## WHAT THE EXERCISE ASKS
All the lines below need retyping exactly, apart from the images.

[Records from a collection]
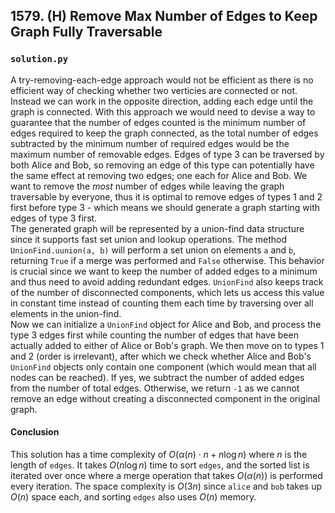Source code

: ## 1579. (H) Remove Max Number of Edges to Keep Graph Fully Traversable

### `solution.py`
A try-removing-each-edge approach would not be efficient as there is no efficient way of checking whether two verticies are connected or not. Instead we can work in the opposite direction, adding each edge until the graph is connected. With this approach we would need to devise a way to guarantee that the number of edges counted is the minimum number of edges required to keep the graph connected, as the total number of edges subtracted by the minimum number of required edges would be the maximum number of removable edges. Edges of type 3 can be traversed by both Alice and Bob, so removing an edge of this type can potentially have the same effect at removing two edges; one each for Alice and Bob. We want to remove the *most* number of edges while leaving the graph traversable by everyone, thus it is optimal to remove edges of types 1 and 2 first before type 3 - which means we should generate a graph starting with edges of type 3 first.  
The generated graph will be represented by a union-find data structure since it supports fast set union and lookup operations. The method `UnionFind.uunion(a, b)` will perform a set union on elements `a` and `b`, returning `True` if a merge was performed and `False` otherwise. This behavior is crucial since we want to keep the number of added edges to a minimum and thus need to avoid adding redundant edges. `UnionFind` also keeps track of the number of disconnected components, which lets us access this value in constant time instead of counting them each time by traversing over all elements in the union-find.  
Now we can initialize a `UnionFind` object for Alice and Bob, and process the type 3 edges first while counting the number of edges that have been actually added to either of Alice or Bob's graph. We then move on to types 1 and 2 (order is irrelevant), after which we check whether Alice and Bob's `UnionFind` objects only contain one component (which would mean that all nodes can be reached). If yes, we subtract the number of added edges from the number of total edges. Otherwise, we return `-1` as we cannot remove an edge without creating a disconnected component in the original graph.  

#### Conclusion
This solution has a time complexity of $O(\alpha(n)\cdot n + n\log n)$ where $n$ is the length of `edges`. It takes $O(n\log n)$ time to sort `edges`, and the sorted list is iterated over once where a merge operation that takes $O(\alpha(n))$ is performed every iteration. The space complexity is $O(3n)$ since `alice` and `bob` takes up $O(n)$ space each, and sorting `edges` also uses $O(n)$ memory.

## WORKED SOLUTION
Source code

: ## 1579. (H) Remove Max Number of Edges to Keep Graph Fully Traversable

### `solution.py`
A try-removing-each-edge approach would not be efficient as there is no efficient way of checking whether two verticies are connected or not. Instead we can work in the opposite direction, adding each edge until the graph is connected. With this approach we would need to devise a way to guarantee that the number of edges counted is the minimum number of edges required to keep the graph connected, as the total number of edges subtracted by the minimum number of required edges would be the maximum number of removable edges. Edges of type 3 can be traversed by both Alice and Bob, so removing an edge of this type can potentially have the same effect at removing two edges; one each for Alice and Bob. We want to remove the *most* number of edges while leaving the graph traversable by everyone, thus it is optimal to remove edges of types 1 and 2 first before type 3 - which means we should generate a graph starting with edges of type 3 first.  
The generated graph will be represented by a union-find data structure since it supports fast set union and lookup operations. The method `UnionFind.uunion(a, b)` will perform a set union on elements `a` and `b`, returning `True` if a merge was performed and `False` otherwise. This behavior is crucial since we want to keep the number of added edges to a minimum and thus need to avoid adding redundant edges. `UnionFind` also keeps track of the number of disconnected components, which lets us access this value in constant time instead of counting them each time by traversing over all elements in the union-find.  
Now we can initialize a `UnionFind` object for Alice and Bob, and process the type 3 edges first while counting the number of edges that have been actually added to either of Alice or Bob's graph. We then move on to types 1 and 2 (order is irrelevant), after which we check whether Alice and Bob's `UnionFind` objects only contain one component (which would mean that all nodes can be reached). If yes, we subtract the number of added edges from the number of total edges. Otherwise, we return `-1` as we cannot remove an edge without creating a disconnected component in the original graph.  

#### Conclusion
This solution has a time complexity of $O(\alpha(n)\cdot n + n\log n)$ where $n$ is the length of `edges`. It takes $O(n\log n)$ time to sort `edges`, and the sorted list is iterated over once where a merge operation that takes $O(\alpha(n))$ is performed every iteration. The space complexity is $O(3n)$ since `alice` and `bob` takes up $O(n)$ space each, and sorting `edges` also uses $O(n)$ memory.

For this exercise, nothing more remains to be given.